Kronik ve akut kavramları değişik disiplinler tarafından kullanılmakla beraber ben onları daha ziyade tıbbi terminolojiden almaktayım. İnsanlar kronik ve akut sağlık sorunlarıyla karşılaşabilir. Kronik problemler insanların bir şekilde sahip olduğu, tedavisi imkânsız veya hayli zor olan, sürekli hastalıklardır. Akut problemler ise insanların geçici olarak sahip olduğu ve tedavi edilmesi kronik problemlere nispetle çok daha kolay olan hastalıklardır. Her bir hastalık türü genlerin, yaşama biçiminin, istemeden maruz kalınan etkilerin vs. sonucu olabilir. Kronik hastalıklarla yüzleşen doktorlar hastalığın hastanın hayatını tehdit etmesinin önlenmesini ve hastaların hayatının olabildiğince kolaylaştırılmasını hedefler. Akut problemlerde ise hasta hastalığın tüm sonuçlarıyla birlikte ortadan kaldırılması için tedaviye tabi tutulur...
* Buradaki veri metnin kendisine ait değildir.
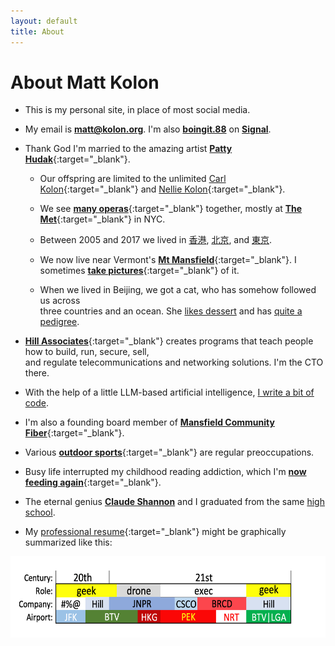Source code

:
 ```yaml
---
layout: default
title: About
---
```


# About Matt Kolon


- This is my personal site, in place of most social media. 

- My email is [**matt@kolon.org**](mailto:matt@kolon.org). I'm also [**boingit.88**](https://signal.me/#eu/0mnzJONCOTGpVnbYwZp3Q4Pesw5uaf-yKadA9FenBbIs76iw4CdI0qzSCuQdIvke) on [**Signal**](https://signal.org/).

- Thank God I'm married to the amazing artist [**Patty Hudak**](https://www.pattyhudak.com/){:target="_blank"}. 

    - Our offspring are limited to the unlimited [Carl Kolon](https://carlkolon.com){:target="_blank"} and [Nellie Kolon](https://www.linkedin.com/in/helena-nellie-kolon-8b4b3613a/){:target="_blank"}.

    - We see [**many operas**](https://photos.app.goo.gl/oTQZExHTHNWzuFFu7){:target="_blank"} together, mostly at [**The Met**](https://www.metopera.org/){:target="_blank"} in NYC.
    
    - Between 2005 and 2017 we lived in [香港](https://en.wikipedia.org/wiki/Hong_Kong "Hong Kong"), [北京](https://en.wikipedia.org/wiki/Beijing "Beijing"), and [東京](https://en.wikipedia.org/wiki/Tokyo "Tokyo").

    - We now live near Vermont's [**Mt Mansfield**](https://en.wikipedia.org/wiki/Mount_Mansfield){:target="_blank"}. I sometimes [**take pictures**](https://photos.app.goo.gl/5XAN8cZtD3x7Abu79){:target="_blank"} of it.
    
    - When we lived in Beijing, we got a cat, who has somehow followed us across<br>three countries and an ocean. She [likes dessert](/assets/kiki.mov) and has [quite a pedigree](/assets/kiki.png).
  
- [**Hill Associates**](https://www.hillvt.com/){:target="_blank"} creates programs that teach people how to build, run, secure, sell,<br>and regulate telecommunications and networking solutions. I'm the CTO there.

- With the help of a little LLM-based artificial intelligence, [I write a bit of code](https://github.com/mkolon).

- I'm also a founding board member of [**Mansfield Community Fiber**](https://www.mcfibervt.com/){:target="_blank"}.

- Various [**outdoor sports**](https://www.strava.com/athletes/25264732){:target="_blank"} are regular preoccupations. 

- Busy life interrupted my childhood reading addiction, which I'm [**now feeding again**](https://bit.ly/3Zstavx){:target="_blank"}. 

- The eternal genius [**Claude Shannon**](https://en.wikipedia.org/wiki/Claude_Shannon) and I graduated from the same [high school](https://ghs.gaylordschools.com/). 

- My [professional resume](https://www.linkedin.com/in/mkolon/){:target="_blank"} might be graphically summarized like this:<br>
<img src="/assets/paths.png" alt="Paths" height="130" width="650"> 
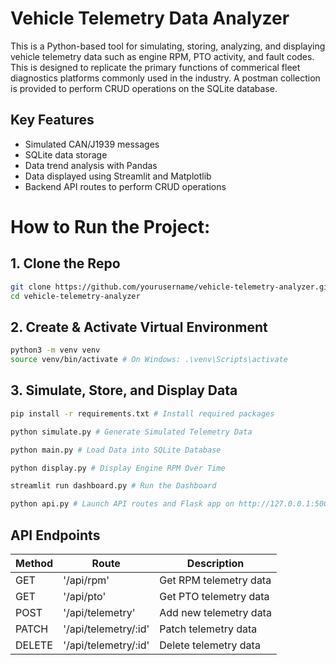 # Vehicle Telemetry Data Analyzer

This is a Python-based tool for simulating, storing, analyzing, and displaying vehicle telemetry data such as engine RPM, PTO activity, and fault codes. This is designed to replicate the primary functions of commerical fleet diagnostics platforms commonly used in the industry. A postman collection is provided to perform CRUD operations on the SQLite database.

## Key Features ##
- Simulated CAN/J1939 messages
- SQLite data storage
- Data trend analysis with Pandas
- Data displayed using Streamlit and Matplotlib
- Backend API routes to perform CRUD operations


# How to Run the Project:

## 1. Clone the Repo ##
```bash
git clone https://github.com/yourusername/vehicle-telemetry-analyzer.git
cd vehicle-telemetry-analyzer
```

## 2. Create & Activate Virtual Environment ##
```bash
python3 -m venv venv
source venv/bin/activate # On Windows: .\venv\Scripts\activate
```

## 3. Simulate, Store, and Display Data ##
```bash
pip install -r requirements.txt # Install required packages

python simulate.py # Generate Simulated Telemetry Data

python main.py # Load Data into SQLite Database

python display.py # Display Engine RPM Over Time

streamlit run dashboard.py # Run the Dashboard

python api.py # Launch API routes and Flask app on http://127.0.0.1:5000
```


## API Endpoints ##

| Method        | Route                | Description             |
| ------------- | -------------------- | ----------------------- |
| GET           | '/api/rpm'           | Get RPM telemetry data  |
| GET           | '/api/pto'           | Get PTO telemetry data  |
| POST          | '/api/telemetry'     | Add new telemetry data  |
| PATCH         | '/api/telemetry/:id' | Patch telemetry data    |
| DELETE        | '/api/telemetry/:id' | Delete telemetry data   |
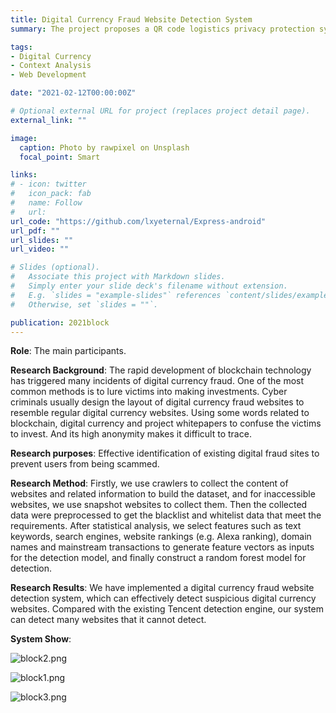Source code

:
 ```yaml
---
title: Digital Currency Fraud Website Detection System
summary: The project proposes a QR code logistics privacy protection system based on segmented encryption and timing control. The system adopts information encryption and concealment technology to encrypt all information of users in segments and then embed them in QR codes of courier face slips. The system automatically generates viewing keys of corresponding authority and distributes them to logistics consolidation center managers of different levels to complete access control for different roles.

tags:
- Digital Currency
- Context Analysis
- Web Development

date: "2021-02-12T00:00:00Z"

# Optional external URL for project (replaces project detail page).
external_link: ""

image:
  caption: Photo by rawpixel on Unsplash
  focal_point: Smart

links:
# - icon: twitter
#   icon_pack: fab
#   name: Follow
#   url: 
url_code: "https://github.com/lxyeternal/Express-android"
url_pdf: ""
url_slides: ""
url_video: ""

# Slides (optional).
#   Associate this project with Markdown slides.
#   Simply enter your slide deck's filename without extension.
#   E.g. `slides = "example-slides"` references `content/slides/example-slides.md`.
#   Otherwise, set `slides = ""`.

publication: 2021block
---
```


**Role**: The main participants.

**Research Background**: The rapid development of blockchain technology has triggered many incidents of digital currency fraud. One of the most common methods is to lure victims into making investments. Cyber criminals usually design the layout of digital currency fraud websites to resemble regular digital currency websites. Using some words related to blockchain, digital currency and project whitepapers to confuse the victims to invest. And its high anonymity makes it difficult to trace.

**Research purposes**: Effective identification of existing digital fraud sites to prevent users from being scammed.

**Research Method**: Firstly, we use crawlers to collect the content of websites and related information to build the dataset, and for inaccessible websites, we use snapshot websites to collect them. Then the collected data were preprocessed to get the blacklist and whitelist data that meet the requirements. After statistical analysis, we select features such as text keywords, search engines, website rankings (e.g. Alexa ranking), domain names and mainstream transactions to generate feature vectors as inputs for the detection model, and finally construct a random forest model for detection.

**Research Results**: We have implemented a digital currency fraud website detection system, which can effectively detect suspicious digital currency websites. Compared with the existing Tencent detection engine, our system can detect many websites that it cannot detect.

**System Show**: 

![block2.png](https://s2.loli.net/2022/04/24/SWNjgxaihr3Xzle.png)

![block1.png](https://s2.loli.net/2022/04/24/veGkpBwZc4uJOLX.png)

![block3.png](https://s2.loli.net/2022/04/24/cVbo56N9GHQTew7.png)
Ülkelerin problemleri de kronik ve akut ayrımına tabi tutulabilir. Kronik problemler zaman sınırı tanımayan, iktidarlarla doğrudan bağlantılı olmayan, iktidarların değişmesi ile ortadan kaldırılması zor olan problemlerdir. Akut problemler ise büyük ölçüde iktidarın tutum ve icraatlarına bağlıdır ve buna bağlı olarak hemen hemen tamamen veya çok büyük ölçüde ortadan kaldırılmaları mümkündür.
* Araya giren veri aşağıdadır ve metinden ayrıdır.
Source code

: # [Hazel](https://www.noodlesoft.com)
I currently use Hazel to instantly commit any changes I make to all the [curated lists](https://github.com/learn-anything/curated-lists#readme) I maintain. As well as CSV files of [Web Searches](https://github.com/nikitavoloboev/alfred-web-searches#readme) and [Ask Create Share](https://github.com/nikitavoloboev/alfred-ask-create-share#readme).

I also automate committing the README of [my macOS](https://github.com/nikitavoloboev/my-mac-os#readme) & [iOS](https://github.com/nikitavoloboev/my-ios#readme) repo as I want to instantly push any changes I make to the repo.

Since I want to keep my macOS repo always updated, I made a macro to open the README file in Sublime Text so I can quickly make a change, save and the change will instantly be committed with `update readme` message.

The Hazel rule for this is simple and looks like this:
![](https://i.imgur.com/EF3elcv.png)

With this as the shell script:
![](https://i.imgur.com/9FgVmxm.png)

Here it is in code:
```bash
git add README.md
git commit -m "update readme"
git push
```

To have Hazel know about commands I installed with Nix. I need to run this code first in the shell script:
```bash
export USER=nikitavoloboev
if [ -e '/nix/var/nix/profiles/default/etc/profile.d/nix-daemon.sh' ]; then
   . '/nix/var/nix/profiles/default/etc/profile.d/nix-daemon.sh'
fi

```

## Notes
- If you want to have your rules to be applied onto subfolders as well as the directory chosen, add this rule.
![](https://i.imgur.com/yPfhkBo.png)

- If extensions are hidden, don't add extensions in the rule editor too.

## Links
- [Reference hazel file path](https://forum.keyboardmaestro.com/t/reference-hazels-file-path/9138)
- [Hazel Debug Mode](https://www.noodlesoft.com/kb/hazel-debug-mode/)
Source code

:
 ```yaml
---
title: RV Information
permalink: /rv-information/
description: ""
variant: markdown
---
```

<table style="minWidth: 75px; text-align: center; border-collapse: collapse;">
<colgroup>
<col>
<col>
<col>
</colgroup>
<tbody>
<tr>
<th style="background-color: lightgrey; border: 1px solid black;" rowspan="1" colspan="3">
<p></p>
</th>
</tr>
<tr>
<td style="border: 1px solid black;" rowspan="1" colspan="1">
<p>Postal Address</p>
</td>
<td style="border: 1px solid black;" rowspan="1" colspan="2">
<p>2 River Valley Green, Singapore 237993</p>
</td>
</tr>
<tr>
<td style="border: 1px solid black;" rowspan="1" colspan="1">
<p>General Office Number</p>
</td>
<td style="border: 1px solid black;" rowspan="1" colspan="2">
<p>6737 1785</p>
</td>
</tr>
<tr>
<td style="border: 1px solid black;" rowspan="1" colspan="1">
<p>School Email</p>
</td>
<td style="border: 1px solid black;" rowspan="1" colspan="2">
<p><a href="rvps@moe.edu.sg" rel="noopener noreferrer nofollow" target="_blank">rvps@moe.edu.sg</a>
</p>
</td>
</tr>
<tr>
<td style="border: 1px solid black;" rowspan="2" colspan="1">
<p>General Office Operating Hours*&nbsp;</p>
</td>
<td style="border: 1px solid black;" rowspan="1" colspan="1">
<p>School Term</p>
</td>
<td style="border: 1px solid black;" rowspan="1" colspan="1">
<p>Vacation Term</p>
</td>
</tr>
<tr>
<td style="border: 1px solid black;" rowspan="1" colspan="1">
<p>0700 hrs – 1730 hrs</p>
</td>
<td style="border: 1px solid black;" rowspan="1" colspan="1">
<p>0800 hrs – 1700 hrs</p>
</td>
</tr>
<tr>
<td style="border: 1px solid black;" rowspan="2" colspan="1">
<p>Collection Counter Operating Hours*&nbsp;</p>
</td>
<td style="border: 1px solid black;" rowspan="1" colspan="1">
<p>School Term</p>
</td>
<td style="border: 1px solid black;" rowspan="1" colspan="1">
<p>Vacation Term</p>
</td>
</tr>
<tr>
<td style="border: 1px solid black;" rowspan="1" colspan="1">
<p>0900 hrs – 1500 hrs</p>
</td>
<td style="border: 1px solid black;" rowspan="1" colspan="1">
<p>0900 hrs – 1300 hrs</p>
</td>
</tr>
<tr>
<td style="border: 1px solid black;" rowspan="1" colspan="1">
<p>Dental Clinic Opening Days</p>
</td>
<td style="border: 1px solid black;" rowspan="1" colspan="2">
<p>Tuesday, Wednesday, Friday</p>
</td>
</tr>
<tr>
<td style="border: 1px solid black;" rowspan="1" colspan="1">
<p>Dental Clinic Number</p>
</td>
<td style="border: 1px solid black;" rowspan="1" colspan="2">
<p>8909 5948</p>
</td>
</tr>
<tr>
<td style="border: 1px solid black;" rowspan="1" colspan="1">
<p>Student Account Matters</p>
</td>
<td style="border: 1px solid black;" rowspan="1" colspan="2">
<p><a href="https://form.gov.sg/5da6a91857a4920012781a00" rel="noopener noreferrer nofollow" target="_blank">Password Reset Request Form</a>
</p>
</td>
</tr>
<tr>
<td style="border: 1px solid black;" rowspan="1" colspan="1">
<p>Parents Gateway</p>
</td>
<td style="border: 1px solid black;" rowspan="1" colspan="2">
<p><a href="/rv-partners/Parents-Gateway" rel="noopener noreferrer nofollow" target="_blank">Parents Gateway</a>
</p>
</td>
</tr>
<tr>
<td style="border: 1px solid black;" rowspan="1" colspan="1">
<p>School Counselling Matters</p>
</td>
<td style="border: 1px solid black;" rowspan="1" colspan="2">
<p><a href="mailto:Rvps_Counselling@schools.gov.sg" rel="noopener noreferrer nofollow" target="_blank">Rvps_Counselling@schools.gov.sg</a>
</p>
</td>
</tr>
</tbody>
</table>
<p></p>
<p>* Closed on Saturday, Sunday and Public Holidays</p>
Elbette bu ayrım mükemmel olmaktan ve her şeyi izah etmekten uzak. Problemler bazen bu kadar kesin ve keskin şekilde birbirinden ayrılamaz. Kimi durumlarda kronik problem riski her zaman vardır ve birkaç akut gelişme hastalığın nüksetmesine sebep olur. Mesela demokratik ülkelerin finans sistemleri bir problem oluşturma potansiyelini her zaman bünyesinde taşır. Bunun nedeni sistemin özü ve işleyişidir. Kısmî rezerv bankacılığı sistemi bankalara kendilerine emanet edilen mevduatların yüzde on kadarını rezervlerinde tutarken geri kalanını müşterilerine kredi olarak kullandırma imkânı sağlar. Böylece bankalar eliyle bir tür para ortaya çıkarılmış olur. Bunun elbette ekonomik hayata çeşitli faydaları vardır. Ancak, sistemin işlemesi mevduat sahiplerinin mevduatlarını aynı anda bankadan çekmek istememesine bağlıdır. Bunun vuku bulması hâlinde sistemin çökmesi ve tüm reel ekonomiye yayılacak bir krizin çıkması kaçınılmazdır. Ve bu tür bir panik çeşitli sebeplerle doğabilir…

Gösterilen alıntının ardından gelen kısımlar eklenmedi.